What do you do with a basketball story older than basketball that has 10 pounds of spice and 10 ounces of substance? If you're The New York Times, it gets spread across the bottom of Page One.

Digger Phelps may very well be as flabbergasted as the rest of us that the Times judged what he told Gordon S. White as significant as anything that happened on or above the planet Thursday. The Notre Dame coach is an honest man who very often preaches for reforms that would make collegiate sport more closely resemble collegiate life.

Phelps is to be applauded for that. But until he takes what he told White a whole lot closer to the hoop, passes some names of schools and players around in public, not much good is being served. The Times went too far in its play of the story; Phelps did not go far enough.

What Phelps said was that "at least seven schools" are paying a standard rate of $10,000 per year for shooting jumpers and taking charges exceptionally well. That's it. Not which schools are doing it, or how; not what players have taken the money. Just that he's pretty sure it's happening and has told the NCAA about it.

He may very well be right, for basketball coaches as a lot are no more pure than any other group of driven men in a win-or-be-fired business. But Phelps and the Times have damned by implication an entire profession, glorified gossip when both should know better.

"Well intended," said Washington State Coach George Raveling, "but with a degree of irresponsibility. If he's gonna start pointing fingers, he'd better take it a step further. Name names. I've been recruiting 20 years and I've never heard of anything like $10,000 a year to players."

Raveling did not say nobody cheated.

"I must not be recruiting the same quality players Digger is," he added.

Because the Times has deemed this sanctimonious spasm of Phelps' as a near-cosmic revelation, reaction pieces are being spewed out all over the country. Now Digger's colleagues are being asked for comment, and many of them are equally loose with their words.

"Digger is telling it like it is," said Alabama-Birmingham Coach Gene Bartow. "There is a lot of cheating going on. I'm 0 for 11 against one (school) in my state. But I don't understand why."

Another classic case of what Jack Mann calls fender-bending libel. Coaches are wonderful at it. I lost a player, therefore the school that signed him must have cheated.

Some do; most don't.

If Phelps were in coaching shoes other than his own today, perhaps he might wonder: hmmm, Notre Dame had such a terrible season maybe the guy is trying to deflect some criticism.
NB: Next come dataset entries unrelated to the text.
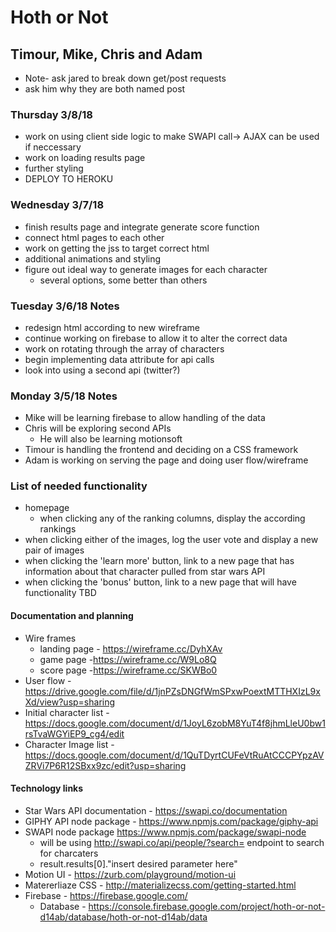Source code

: # Hoth or Not
## Timour, Mike, Chris and Adam

* Note- ask jared to break down get/post requests
* ask him why they are both named post
        

### Thursday 3/8/18
* work on using client side logic to make SWAPI call-> AJAX can be used if neccessary
* work on loading results page
* further styling
* DEPLOY TO HEROKU

### Wednesday 3/7/18
* finish results page and integrate generate score function
* connect html pages to each other
* work on getting the jss to target correct html
* additional animations and styling
* figure out ideal way to generate images for each character
    * several options, some better than others


### Tuesday 3/6/18 Notes
* redesign html according to new wireframe
* continue working on firebase to allow it to alter the correct data
* work on rotating through the array of characters
* begin implementing data attribute for api calls
* look into using a second api (twitter?)

### Monday 3/5/18 Notes
* Mike will be learning firebase to allow handling of the data
* Chris will be exploring second APIs 
    * He will also be learning motionsoft
* Timour is handling the frontend and deciding on a CSS framework
* Adam is working on serving the page and doing user flow/wireframe

### List of needed functionality
* homepage
    * when clicking any of the ranking columns, display the according rankings
* when clicking either of the images, log the user vote and display a new pair of images
* when clicking the 'learn more' button, link to a new page that has information about that character pulled from star wars API
* when clicking the 'bonus' button, link to a new page that will have functionality TBD


#### Documentation and planning
* Wire frames
    * landing page - https://wireframe.cc/DyhXAv
    * game page -https://wireframe.cc/W9Lo8Q
    * score page -https://wireframe.cc/SKWBo0
* User flow - https://drive.google.com/file/d/1jnPZsDNGfWmSPxwPoextMTTHXIzL9xXd/view?usp=sharing
* Initial character list - https://docs.google.com/document/d/1JoyL6zobM8YuT4f8jhmLleU0bw1rsTvaWGYiEP9_cg4/edit
* Character Image list - https://docs.google.com/document/d/1QuTDyrtCUFeVtRuAtCCCPYpzAVZRVi7P6R12SBxx9zc/edit?usp=sharing

#### Technology links
* Star Wars API documentation - https://swapi.co/documentation
* GIPHY API node package - https://www.npmjs.com/package/giphy-api
* SWAPI node package https://www.npmjs.com/package/swapi-node
    * will be using http://swapi.co/api/people/?search= endpoint to search for charcaters
    * result.results[0]."insert desired parameter here"
* Motion UI - https://zurb.com/playground/motion-ui
* Matererliaze CSS - http://materializecss.com/getting-started.html
* Firebase - https://firebase.google.com/
    * Database - https://console.firebase.google.com/project/hoth-or-not-d14ab/database/hoth-or-not-d14ab/data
Plucking flowers for his game-suit lapels instead of working at recruiting. Selling too many sneakers on television. And if he's losing great players to coaches paying $10,000 a year how did he get the ones that took him to the NCAA semifinals four years ago?

Digger's clean.

I'm convinced of that. He doesn't buy players, and the ones he gets conform to Notre Dame's academic standards or they leave. There is a good deal of evidence to back that up, situations where a player Phelps needed was declared ineligible.

Cheating tales abounded in collegiate sport long before the first basketball dribble in 1892. Or the first football scrum decades before that. There was great interest in intercollegiate rowing in the mid-19th century, and some examples of fellows pulling for more than alma mater.

Still, it took a great deal of screaming, some of it from coaches with Phelps-like zeal, for colleges to begin policing themselves. The Times also helped with investigatory stories. It even published a book about recruiting. So it should be more sophisticated in its coverage of cheating charges, demand more of a story than what Phelps volunteered to give it such significance.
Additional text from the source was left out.